Read more from our Spring Travel Issue

There are lovely and funny and forlorn moments in Smith’s photographs , but the steelworker pictures are mesmerizing, dramatically orchestrated stuff: the dancelike movements of the welder in the burning pit of the mill, and a close-up of a mustachioed steelworker, his face so graphically rendered that he is, as Smith intended, not really an individual but an icon. The focus is centered on the goggles, in which the flames of the furnaces are reflected so hotly that his eyes appear to be on fire.

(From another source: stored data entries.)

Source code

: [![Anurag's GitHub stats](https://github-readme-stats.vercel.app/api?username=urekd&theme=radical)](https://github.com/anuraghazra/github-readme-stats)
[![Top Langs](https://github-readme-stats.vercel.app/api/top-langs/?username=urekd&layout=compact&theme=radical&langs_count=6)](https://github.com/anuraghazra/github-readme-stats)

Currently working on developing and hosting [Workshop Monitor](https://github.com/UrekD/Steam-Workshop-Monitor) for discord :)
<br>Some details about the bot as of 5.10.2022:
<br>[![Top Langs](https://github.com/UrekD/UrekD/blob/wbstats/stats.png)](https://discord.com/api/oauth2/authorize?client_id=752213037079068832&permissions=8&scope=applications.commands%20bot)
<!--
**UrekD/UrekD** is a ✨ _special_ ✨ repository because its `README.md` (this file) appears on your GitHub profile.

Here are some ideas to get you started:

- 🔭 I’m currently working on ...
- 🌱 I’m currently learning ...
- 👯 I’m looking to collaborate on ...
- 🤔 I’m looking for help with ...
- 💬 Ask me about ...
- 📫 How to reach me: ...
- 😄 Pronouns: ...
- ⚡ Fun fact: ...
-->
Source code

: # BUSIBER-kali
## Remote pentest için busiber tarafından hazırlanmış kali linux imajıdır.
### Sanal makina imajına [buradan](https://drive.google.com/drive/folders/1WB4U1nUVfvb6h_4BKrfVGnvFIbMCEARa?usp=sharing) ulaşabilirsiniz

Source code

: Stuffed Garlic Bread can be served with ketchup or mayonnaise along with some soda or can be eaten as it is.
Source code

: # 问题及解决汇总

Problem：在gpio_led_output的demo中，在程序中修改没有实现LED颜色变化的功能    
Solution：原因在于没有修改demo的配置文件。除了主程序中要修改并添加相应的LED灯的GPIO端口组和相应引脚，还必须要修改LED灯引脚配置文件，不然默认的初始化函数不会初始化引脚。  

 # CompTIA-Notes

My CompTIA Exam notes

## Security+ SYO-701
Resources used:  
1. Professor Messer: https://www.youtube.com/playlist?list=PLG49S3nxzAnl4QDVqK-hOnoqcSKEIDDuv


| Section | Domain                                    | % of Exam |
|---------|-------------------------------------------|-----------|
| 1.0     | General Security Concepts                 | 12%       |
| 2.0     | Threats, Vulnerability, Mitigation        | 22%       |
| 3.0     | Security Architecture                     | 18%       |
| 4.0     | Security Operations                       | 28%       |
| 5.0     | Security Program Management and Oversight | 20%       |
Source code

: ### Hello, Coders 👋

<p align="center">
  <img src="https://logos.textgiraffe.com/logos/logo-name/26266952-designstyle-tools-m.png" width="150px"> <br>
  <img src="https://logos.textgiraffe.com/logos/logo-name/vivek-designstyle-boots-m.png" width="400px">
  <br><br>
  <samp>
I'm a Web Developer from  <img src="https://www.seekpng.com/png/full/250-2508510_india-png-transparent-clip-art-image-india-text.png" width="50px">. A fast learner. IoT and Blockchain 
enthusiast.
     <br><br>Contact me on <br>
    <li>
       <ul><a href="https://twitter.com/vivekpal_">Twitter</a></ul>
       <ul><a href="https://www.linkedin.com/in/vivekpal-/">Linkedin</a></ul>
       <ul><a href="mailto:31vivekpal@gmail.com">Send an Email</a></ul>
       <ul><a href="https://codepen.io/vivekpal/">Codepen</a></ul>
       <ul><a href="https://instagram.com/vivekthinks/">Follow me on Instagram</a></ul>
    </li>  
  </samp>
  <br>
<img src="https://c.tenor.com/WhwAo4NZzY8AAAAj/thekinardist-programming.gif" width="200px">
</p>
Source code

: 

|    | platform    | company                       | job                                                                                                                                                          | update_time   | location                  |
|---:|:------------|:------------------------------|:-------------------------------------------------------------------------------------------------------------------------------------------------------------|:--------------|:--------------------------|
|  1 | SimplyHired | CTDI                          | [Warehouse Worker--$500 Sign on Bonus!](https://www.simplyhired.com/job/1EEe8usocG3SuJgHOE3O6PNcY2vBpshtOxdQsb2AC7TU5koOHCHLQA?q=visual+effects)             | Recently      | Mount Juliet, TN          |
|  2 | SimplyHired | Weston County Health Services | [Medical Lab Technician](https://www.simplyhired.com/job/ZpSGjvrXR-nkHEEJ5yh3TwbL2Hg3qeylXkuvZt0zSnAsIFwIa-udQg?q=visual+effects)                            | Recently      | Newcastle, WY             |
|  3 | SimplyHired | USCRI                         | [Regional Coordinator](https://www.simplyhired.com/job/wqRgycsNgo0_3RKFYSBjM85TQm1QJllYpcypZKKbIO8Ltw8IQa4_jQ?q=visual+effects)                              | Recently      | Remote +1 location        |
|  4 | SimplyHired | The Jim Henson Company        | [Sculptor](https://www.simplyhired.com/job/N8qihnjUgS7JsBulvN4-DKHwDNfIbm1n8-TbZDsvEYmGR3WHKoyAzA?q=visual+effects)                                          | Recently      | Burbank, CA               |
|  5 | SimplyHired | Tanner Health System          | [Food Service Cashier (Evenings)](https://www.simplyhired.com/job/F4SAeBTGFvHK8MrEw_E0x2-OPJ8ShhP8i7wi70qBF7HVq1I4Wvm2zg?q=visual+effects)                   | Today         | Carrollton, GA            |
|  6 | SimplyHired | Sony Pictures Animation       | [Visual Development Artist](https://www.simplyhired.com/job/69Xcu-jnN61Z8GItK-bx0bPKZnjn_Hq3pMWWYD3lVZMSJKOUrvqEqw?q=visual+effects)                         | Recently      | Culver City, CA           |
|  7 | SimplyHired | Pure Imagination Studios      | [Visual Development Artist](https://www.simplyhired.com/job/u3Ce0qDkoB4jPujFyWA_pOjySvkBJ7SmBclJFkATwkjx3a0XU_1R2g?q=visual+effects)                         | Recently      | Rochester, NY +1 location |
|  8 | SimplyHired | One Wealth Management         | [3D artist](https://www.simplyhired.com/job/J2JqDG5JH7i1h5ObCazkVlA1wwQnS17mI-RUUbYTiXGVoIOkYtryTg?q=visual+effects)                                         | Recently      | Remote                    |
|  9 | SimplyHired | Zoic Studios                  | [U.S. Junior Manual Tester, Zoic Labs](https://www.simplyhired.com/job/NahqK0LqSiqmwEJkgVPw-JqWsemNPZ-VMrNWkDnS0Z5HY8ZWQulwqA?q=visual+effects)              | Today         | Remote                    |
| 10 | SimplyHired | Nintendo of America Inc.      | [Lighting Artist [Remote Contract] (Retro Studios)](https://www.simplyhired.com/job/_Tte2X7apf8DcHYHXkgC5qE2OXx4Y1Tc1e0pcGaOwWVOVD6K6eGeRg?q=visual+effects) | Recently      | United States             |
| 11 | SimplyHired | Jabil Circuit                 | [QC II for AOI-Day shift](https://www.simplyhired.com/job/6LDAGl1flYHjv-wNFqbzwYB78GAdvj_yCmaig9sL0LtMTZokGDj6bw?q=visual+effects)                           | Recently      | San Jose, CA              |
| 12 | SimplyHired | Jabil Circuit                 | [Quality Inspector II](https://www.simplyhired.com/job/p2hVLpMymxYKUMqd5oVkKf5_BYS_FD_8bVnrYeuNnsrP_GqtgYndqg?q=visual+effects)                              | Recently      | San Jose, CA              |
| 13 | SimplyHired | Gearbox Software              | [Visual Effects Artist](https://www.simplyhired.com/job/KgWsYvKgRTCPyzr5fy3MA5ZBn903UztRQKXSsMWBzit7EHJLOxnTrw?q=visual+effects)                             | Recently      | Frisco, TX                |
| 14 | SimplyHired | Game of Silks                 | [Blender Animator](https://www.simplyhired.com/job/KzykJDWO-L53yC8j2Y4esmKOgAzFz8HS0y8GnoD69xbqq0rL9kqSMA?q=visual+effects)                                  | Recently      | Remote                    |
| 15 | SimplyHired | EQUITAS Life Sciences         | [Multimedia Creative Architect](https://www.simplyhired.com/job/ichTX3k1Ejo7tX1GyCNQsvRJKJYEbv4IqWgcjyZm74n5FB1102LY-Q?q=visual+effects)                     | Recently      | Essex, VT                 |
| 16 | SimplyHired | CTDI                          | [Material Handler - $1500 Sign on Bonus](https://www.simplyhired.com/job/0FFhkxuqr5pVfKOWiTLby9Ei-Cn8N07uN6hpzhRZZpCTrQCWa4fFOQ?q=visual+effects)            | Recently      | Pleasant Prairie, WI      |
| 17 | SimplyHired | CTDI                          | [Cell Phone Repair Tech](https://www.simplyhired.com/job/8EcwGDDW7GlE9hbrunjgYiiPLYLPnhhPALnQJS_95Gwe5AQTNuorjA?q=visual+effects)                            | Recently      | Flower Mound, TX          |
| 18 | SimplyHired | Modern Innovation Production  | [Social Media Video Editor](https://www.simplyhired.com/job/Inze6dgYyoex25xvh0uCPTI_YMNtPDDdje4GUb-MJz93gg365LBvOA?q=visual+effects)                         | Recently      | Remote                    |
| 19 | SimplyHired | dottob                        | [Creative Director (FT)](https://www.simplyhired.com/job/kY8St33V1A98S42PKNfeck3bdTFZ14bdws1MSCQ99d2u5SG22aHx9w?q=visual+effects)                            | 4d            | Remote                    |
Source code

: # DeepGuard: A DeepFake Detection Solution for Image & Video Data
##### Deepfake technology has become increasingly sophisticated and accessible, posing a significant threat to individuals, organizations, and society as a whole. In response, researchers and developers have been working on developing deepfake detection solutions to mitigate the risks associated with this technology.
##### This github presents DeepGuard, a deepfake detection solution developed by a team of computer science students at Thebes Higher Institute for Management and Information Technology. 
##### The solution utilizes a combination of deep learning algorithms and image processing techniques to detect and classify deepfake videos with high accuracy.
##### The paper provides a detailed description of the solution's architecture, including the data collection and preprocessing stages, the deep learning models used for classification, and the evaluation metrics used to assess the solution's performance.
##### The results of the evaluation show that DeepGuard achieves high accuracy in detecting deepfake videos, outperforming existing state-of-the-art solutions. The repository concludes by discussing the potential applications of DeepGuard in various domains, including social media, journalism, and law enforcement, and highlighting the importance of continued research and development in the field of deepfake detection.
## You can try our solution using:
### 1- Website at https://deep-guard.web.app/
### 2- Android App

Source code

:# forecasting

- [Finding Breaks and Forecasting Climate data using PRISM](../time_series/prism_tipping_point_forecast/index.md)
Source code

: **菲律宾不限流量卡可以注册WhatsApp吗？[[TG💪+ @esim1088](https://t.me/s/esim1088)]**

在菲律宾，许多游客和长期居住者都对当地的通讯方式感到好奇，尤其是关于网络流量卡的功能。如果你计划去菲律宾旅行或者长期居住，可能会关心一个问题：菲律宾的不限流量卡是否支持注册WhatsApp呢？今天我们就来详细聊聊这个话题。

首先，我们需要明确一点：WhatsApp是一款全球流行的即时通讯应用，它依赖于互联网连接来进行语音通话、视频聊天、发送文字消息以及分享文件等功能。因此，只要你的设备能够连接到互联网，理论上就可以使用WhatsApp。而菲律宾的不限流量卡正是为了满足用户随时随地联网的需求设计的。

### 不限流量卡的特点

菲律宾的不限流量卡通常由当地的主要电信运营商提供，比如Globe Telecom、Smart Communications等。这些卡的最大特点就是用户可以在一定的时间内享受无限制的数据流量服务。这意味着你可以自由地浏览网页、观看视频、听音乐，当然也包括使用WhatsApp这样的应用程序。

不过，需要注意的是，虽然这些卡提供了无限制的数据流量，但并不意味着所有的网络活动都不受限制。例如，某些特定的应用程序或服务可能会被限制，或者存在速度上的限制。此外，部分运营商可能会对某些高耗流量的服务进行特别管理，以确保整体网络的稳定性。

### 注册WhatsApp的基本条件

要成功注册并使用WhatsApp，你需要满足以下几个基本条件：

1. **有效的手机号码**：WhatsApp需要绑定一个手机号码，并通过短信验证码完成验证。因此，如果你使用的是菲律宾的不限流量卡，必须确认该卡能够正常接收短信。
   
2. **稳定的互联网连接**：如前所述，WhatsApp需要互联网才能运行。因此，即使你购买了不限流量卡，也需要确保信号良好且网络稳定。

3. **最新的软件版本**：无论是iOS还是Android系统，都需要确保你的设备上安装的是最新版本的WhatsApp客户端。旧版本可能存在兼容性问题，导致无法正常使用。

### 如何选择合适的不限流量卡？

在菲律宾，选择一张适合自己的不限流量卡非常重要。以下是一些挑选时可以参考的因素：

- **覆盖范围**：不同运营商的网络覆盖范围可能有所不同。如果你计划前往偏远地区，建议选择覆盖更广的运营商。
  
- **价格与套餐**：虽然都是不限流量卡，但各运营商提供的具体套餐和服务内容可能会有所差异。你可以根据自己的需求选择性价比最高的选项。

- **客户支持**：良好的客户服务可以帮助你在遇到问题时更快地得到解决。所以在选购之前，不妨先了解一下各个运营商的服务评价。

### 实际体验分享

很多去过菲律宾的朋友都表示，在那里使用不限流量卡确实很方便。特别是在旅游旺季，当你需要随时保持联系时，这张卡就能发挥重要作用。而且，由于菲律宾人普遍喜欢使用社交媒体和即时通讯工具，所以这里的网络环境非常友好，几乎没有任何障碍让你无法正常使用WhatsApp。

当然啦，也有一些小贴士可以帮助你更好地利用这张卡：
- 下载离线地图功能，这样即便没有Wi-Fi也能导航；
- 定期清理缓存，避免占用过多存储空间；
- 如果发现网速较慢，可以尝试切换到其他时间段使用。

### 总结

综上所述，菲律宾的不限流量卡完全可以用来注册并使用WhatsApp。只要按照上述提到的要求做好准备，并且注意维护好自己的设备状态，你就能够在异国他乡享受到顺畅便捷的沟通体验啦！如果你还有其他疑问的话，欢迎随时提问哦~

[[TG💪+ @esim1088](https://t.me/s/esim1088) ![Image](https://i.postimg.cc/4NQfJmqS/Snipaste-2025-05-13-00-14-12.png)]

“I believe it’s a self-portrait,” says Sam Stephenson, who has written and edited two books of Smith’s work, “The Jazz Loft Project” and “Dream Street,” the latter of which includes 175 photographs of Smith’s Pittsburgh work. “That man is Smith, with passionate, burning eyes — a man who is inflamed, possessed and driven by what he sees, in a quixotic and uncontrollable manner.”

When Smith arrived in Pittsburgh in 1955, he was 37 and notoriously brilliant, difficult, obsessive and excessive — and a master of, and some say the inventor of, the photo essay. He was also addicted to amphetamines and alcohol, which, along with the thousands of jazz records he played at outrageous volumes, got him through marathon darkroom sessions. Frustrated by issues of creative control, he had quit Life and accepted an assignment from editor Stefan Lorant to shoot 100 pictures for a book commemorating Pittsburgh’s bicentennial and its renaissance, a portrait of a thriving city of industry and commerce and philanthropy and art and civic pride. The assignment was expected to take three weeks; Smith remained in Pittsburgh, producing about 20,000 negatives over four years.

“It was a great moment for Pittsburgh; the city’s population peaked in the 1950s,” Stephenson told me. “And Smith was in this transition moment; this was the time when he ceased to be a journalist and was in the process of becoming an artist. So you have Gene Smith at the peak of his powers, at the peak of his ambition, going to capture a city at its peak moment.”